Ci sono cose che non cambiano mai e capovolgimenti, che invece, non smettono di stupire. Le prossime elezioni Amministrative siciliane (primo turno il 24 maggio, eventuale ballottaggio il 7 giugno) li contemplano entrambi. L’Isola, con i suoi 61 comuni al voto, per circa 750 mila elettori, è un laboratorio politico ma non troppo. Non dappertutto, quanto meno. A Bronte, ad esempio, sarà in campo per una poltrona da sindaco Pino Firrarello, ex assessore della Dc, originario di San Cono ma che ha già amministrato per dieci anni la città del pistacchio.
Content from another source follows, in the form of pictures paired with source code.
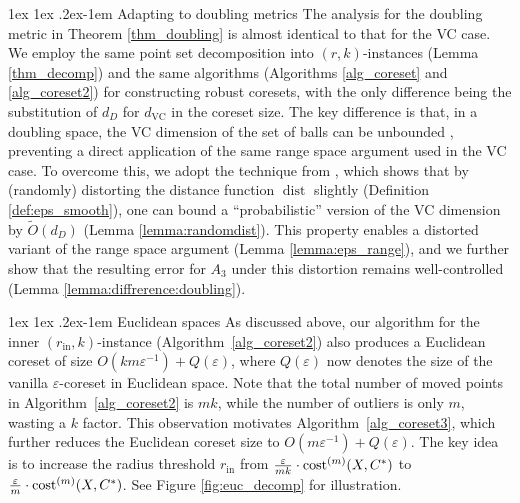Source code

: \documentclass[11pt,letterpaper]{article}
\makeatletter
\renewcommand{\paragraph}{%
  \@startsection{paragraph}{4}%
  {\z@}{1ex \@plus 1ex \@minus .2ex}{-1em}%
  {\normalfont\normalsize\bfseries}%
}
\theoremstyle{definition}
\newcommand{\eps}{\varepsilon}
\renewcommand{\epsilon}{\varepsilon}
\newcommand{\VC}{\ensuremath{\mathrm{VC}}}
\newcommand{\inn}{{\mathrm{in}}}
\DeclareMathOperator{\dist}{dist}
\makeatother
\begin{document}
\paragraph{Adapting to doubling metrics}
The analysis for the doubling metric in Theorem \ref{thm_doubling} is almost identical to that for the VC case.
%
We employ the same point set decomposition into $(r,k)$-instances (Lemma \ref{thm_decomp}) and the same algorithms (Algorithms \ref{alg_coreset} and \ref{alg_coreset2}) for constructing robust coresets,
with the only difference being the substitution of $d_D$ for $d_{\VC}$ in the coreset size.
%
The key difference is that, in a doubling space, the VC dimension of the set of balls can be unbounded \cite{huang2018epsilon}, preventing a direct application of the same range space argument used in the VC case. 
%
To overcome this, we adopt the technique from \cite{huang2018epsilon}, which shows that by (randomly) distorting the distance function \(\dist\) slightly (Definition \ref{def:eps_smooth}), one can bound a ``probabilistic'' version of the VC dimension by \(\tilde{O}(d_D)\) (Lemma \ref{lemma:randomdist}). 
%
This property enables a distorted variant of the range space argument (Lemma \ref{lemma:eps_range}), and we further show that the resulting error for \(A_3\) under this distortion remains well-controlled (Lemma \ref{lemma:diffrerence:doubling}).
%


\paragraph{Euclidean spaces}
As discussed above, our algorithm 
for the inner $(r_{\inn}, k)$-instance (Algorithm~\ref{alg_coreset2}) also produces a Euclidean coreset of size $O(km \eps^{-1}) + Q(\eps)$, where $Q(\eps)$ now denotes the size of the vanilla $\eps$-coreset in Euclidean space.
%
Note that the total number of moved points in Algorithm~\ref{alg_coreset2} is $m k$, while the number of outliers is only $m$, wasting a $ k$ factor. 
%
This observation motivates Algorithm~\ref{alg_coreset3}, which further reduces the Euclidean coreset size to $O(m \eps^{-1}) + Q(\eps)$.
%
The key idea is to increase the radius threshold $r_{\inn}$ from $\frac{\epsilon}{mk} \cdot \cost[m](X, C^\ast)$ to $\frac{\epsilon}{m} \cdot \cost[m](X, C^\ast)$.
%
See Figure \ref{fig:euc_decomp} for illustration.
%
\end{document}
All’apertura delle urne, il suocero di Giuseppe Castiglione (anch’egli sottosegretario in vari governi, da Letta a Gentiloni), avrà quasi 81 anni. Una vita in trincea. Da qualche tempo ha aderito nuovamente a Forza Italia, dopo aver seguito Angelino Alfano nell’esperienza del Nuovo Centro Destra, culminata in un tonfo assordante.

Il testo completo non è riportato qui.